=== Section Start ===

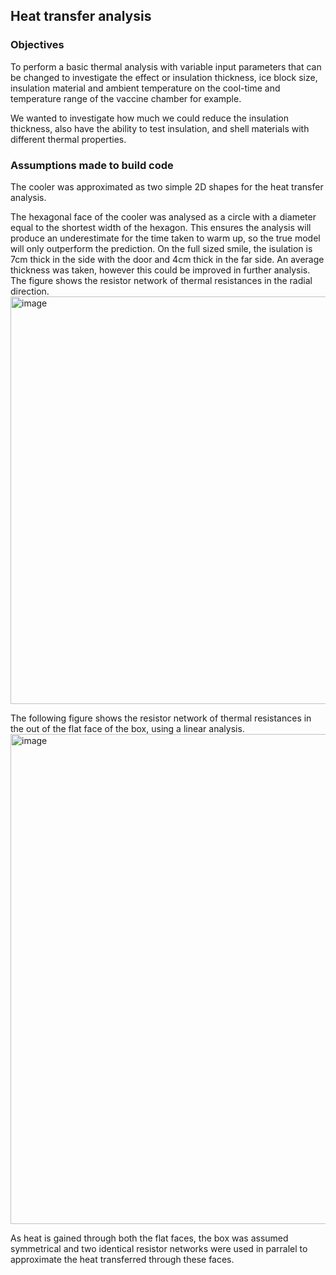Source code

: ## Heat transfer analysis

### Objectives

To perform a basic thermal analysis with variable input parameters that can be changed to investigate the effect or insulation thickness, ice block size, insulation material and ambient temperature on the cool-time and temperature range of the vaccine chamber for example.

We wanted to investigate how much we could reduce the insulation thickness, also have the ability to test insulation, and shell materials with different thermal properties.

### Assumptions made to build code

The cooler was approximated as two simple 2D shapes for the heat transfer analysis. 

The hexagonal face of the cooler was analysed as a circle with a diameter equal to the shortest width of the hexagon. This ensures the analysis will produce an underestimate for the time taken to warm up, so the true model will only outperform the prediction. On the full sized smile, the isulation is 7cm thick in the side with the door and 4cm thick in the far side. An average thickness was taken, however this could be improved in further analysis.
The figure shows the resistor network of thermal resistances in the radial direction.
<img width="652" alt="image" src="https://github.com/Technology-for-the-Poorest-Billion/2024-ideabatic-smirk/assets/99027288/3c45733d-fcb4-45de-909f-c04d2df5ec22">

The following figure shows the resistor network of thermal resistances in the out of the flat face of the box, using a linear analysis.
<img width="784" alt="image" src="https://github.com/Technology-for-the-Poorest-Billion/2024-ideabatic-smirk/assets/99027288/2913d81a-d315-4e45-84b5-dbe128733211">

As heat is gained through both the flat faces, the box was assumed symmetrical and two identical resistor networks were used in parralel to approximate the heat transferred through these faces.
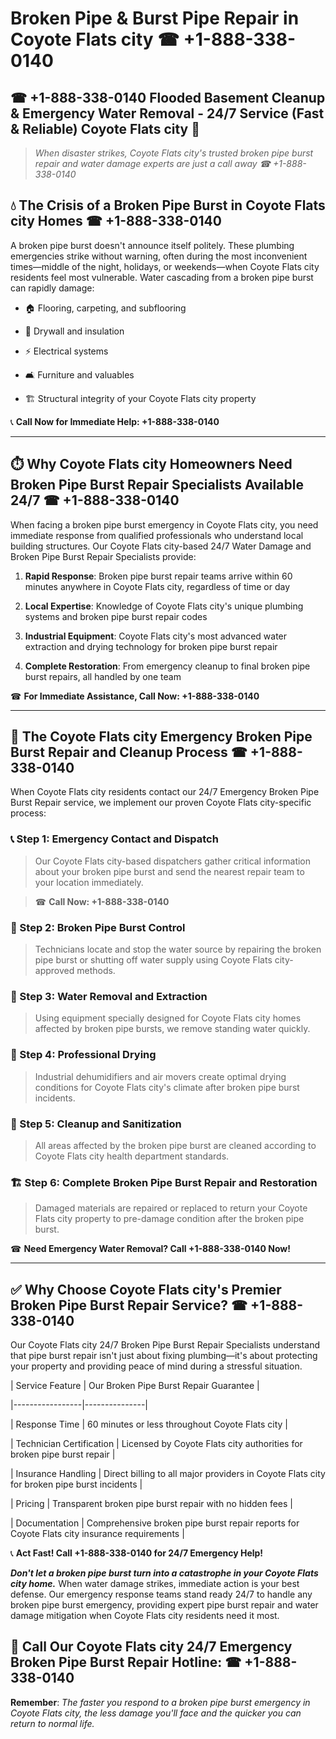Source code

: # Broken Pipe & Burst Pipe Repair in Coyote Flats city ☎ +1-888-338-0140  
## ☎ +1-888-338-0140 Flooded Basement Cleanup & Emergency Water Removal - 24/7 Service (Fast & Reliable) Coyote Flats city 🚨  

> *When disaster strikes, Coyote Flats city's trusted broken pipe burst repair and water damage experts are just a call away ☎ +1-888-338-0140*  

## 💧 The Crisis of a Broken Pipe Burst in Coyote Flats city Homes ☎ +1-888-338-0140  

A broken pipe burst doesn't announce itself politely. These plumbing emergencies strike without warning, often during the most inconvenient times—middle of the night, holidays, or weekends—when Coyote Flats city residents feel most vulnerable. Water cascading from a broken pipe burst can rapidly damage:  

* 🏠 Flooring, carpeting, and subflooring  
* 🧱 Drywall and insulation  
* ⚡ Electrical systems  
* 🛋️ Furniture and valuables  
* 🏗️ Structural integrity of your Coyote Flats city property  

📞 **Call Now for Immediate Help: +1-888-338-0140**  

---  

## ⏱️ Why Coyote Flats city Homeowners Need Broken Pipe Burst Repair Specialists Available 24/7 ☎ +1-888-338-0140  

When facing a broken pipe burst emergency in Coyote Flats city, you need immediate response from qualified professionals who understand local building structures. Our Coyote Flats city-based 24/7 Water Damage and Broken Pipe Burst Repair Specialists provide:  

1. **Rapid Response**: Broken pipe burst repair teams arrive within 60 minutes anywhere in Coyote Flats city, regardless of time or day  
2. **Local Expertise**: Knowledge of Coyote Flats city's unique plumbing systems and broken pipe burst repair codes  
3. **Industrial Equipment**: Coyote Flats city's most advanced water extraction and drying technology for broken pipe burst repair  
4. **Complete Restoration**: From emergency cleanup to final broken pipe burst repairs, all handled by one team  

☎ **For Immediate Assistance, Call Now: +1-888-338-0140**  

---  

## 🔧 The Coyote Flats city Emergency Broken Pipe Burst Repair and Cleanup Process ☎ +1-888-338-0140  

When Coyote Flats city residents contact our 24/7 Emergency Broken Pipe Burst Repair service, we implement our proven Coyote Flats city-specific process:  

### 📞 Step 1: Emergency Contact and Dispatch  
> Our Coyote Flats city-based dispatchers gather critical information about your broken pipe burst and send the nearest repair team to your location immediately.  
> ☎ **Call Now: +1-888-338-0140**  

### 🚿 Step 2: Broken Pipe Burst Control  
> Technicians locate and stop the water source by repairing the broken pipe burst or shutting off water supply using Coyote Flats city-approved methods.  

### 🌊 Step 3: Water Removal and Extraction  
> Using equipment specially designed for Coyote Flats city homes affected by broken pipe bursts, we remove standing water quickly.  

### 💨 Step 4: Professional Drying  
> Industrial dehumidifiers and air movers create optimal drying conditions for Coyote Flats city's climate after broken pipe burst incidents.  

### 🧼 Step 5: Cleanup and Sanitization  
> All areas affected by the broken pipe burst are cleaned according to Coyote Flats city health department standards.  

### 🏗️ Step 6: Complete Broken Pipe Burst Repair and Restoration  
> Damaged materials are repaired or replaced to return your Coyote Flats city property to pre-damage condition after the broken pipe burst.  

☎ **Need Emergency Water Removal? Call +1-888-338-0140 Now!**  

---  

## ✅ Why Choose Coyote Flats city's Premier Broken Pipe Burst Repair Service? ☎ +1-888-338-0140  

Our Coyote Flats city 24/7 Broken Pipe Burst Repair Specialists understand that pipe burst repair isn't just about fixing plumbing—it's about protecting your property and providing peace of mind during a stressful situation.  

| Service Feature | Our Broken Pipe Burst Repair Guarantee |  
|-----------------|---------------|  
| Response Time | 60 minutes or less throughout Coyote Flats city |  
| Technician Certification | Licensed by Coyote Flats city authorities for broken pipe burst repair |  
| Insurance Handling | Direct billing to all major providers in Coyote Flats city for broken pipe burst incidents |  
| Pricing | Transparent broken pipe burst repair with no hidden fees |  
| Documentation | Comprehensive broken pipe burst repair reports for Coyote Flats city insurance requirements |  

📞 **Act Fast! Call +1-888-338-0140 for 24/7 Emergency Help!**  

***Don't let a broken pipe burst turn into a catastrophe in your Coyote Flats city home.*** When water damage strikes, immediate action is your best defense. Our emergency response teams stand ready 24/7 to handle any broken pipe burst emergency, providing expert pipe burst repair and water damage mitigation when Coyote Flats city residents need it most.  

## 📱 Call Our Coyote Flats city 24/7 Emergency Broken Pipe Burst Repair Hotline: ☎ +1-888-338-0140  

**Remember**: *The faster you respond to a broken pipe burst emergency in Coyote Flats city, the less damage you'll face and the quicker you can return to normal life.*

=== Section End ===

The answer must be the part of the records that opens with the line containing "The figure shows" and closes with the line containing "## ⏱️ Why Coyote", reproduced exactly, with no pictures.

▶ **Solution for this task**
The figure shows the resistor network of thermal resistances in the radial direction.
<img width="652" alt="image" src="https://github.com/Technology-for-the-Poorest-Billion/2024-ideabatic-smirk/assets/99027288/3c45733d-fcb4-45de-909f-c04d2df5ec22">

The following figure shows the resistor network of thermal resistances in the out of the flat face of the box, using a linear analysis.
<img width="784" alt="image" src="https://github.com/Technology-for-the-Poorest-Billion/2024-ideabatic-smirk/assets/99027288/2913d81a-d315-4e45-84b5-dbe128733211">

As heat is gained through both the flat faces, the box was assumed symmetrical and two identical resistor networks were used in parralel to approximate the heat transferred through these faces.
Source code

: # Broken Pipe & Burst Pipe Repair in Coyote Flats city ☎ +1-888-338-0140  
## ☎ +1-888-338-0140 Flooded Basement Cleanup & Emergency Water Removal - 24/7 Service (Fast & Reliable) Coyote Flats city 🚨  

> *When disaster strikes, Coyote Flats city's trusted broken pipe burst repair and water damage experts are just a call away ☎ +1-888-338-0140*  

## 💧 The Crisis of a Broken Pipe Burst in Coyote Flats city Homes ☎ +1-888-338-0140  

A broken pipe burst doesn't announce itself politely. These plumbing emergencies strike without warning, often during the most inconvenient times—middle of the night, holidays, or weekends—when Coyote Flats city residents feel most vulnerable. Water cascading from a broken pipe burst can rapidly damage:  

* 🏠 Flooring, carpeting, and subflooring  
* 🧱 Drywall and insulation  
* ⚡ Electrical systems  
* 🛋️ Furniture and valuables  
* 🏗️ Structural integrity of your Coyote Flats city property  

📞 **Call Now for Immediate Help: +1-888-338-0140**  

---  

## ⏱️ Why Coyote Flats city Homeowners Need Broken Pipe Burst Repair Specialists Available 24/7 ☎ +1-888-338-0140  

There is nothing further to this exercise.